Saturday, January 23, 2021

How to benchmark or use the UASTC encoder in the Basis Universal library

UASTC is a subset of LDR ASTC 4x4, 4x4 block size, always 8bpp, and very high quality. If your engine/product/benchmark supports BC7 or LDR ASTC 4x4, trying out our UASTC encoder/transcoder (without using .basis or .KTX2 at all) is pretty simple:

Compile/link in the Basis Universal encoder and transcoder .cpp files (or put them into libs). Call basisu_encoder_init() at startup.

To encode 4x4 blocks to the 8bpp UASTC format, call encode_uastc():
https://github.com/BinomialLLC/basis_universal/blob/master/encoder/basisu_uastc_enc.h

To decode UASTC blocks to raw 32bpp pixels, call

bool unpack_uastc(const uastc_block& blk, color32* pPixels, bool srgb);

Set the "srgb" flag to always false right now, because that's what the UASTC encoder assumes it will be set to. (We're fixing this for the Feb. release.)

Or you can call transcode_uastc_to_bc7() or transcode_uastc_to_astc(), then unpack those blocks yourself (ASTC will always be equal or higher quality than BC7 because UASTC is a pure subset of LDR 4x4 ASTC):

https://github.com/BinomialLLC/basis_universal/blob/master/transcoder/basisu_transcoder_uastc.h

There's an optional RDO post processor in there too that you can call on arrays of UASTC blocks, but it's pretty basic right now. See uastc_rdo().

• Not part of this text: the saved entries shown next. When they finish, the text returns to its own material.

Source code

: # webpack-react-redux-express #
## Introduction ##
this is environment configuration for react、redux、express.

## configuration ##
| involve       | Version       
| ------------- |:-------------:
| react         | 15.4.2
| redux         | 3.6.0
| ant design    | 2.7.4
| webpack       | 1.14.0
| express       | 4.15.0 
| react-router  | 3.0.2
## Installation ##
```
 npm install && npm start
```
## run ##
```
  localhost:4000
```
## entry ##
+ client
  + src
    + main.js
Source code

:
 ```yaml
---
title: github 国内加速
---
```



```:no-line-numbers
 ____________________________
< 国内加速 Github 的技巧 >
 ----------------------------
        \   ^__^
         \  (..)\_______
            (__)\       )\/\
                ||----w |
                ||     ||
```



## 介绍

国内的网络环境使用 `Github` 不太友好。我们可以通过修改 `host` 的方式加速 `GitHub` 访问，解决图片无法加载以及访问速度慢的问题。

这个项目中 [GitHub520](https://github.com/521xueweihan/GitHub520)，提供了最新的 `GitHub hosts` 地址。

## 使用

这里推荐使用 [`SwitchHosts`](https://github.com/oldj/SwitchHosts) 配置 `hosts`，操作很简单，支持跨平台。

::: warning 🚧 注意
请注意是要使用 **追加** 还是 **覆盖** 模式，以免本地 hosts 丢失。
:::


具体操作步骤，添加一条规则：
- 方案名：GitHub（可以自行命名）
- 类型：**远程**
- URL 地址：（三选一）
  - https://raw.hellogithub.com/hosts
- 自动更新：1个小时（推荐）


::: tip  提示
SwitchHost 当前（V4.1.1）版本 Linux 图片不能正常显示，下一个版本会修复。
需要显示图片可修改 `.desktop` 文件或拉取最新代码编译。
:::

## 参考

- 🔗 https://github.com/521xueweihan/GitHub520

The advantage of UASTC is that you can transcode it at run-time to basically any texture format. There are very high quality transcoders to BC1-5, ETC1/2, BC7, etc. It even supports PVRTC1. The disadvantage is a slight drop in quality vs. best BC7/ASTC, but not much, and slower encoding. We even throw in a free RDO encoder (as a simple post processor) for UASTC.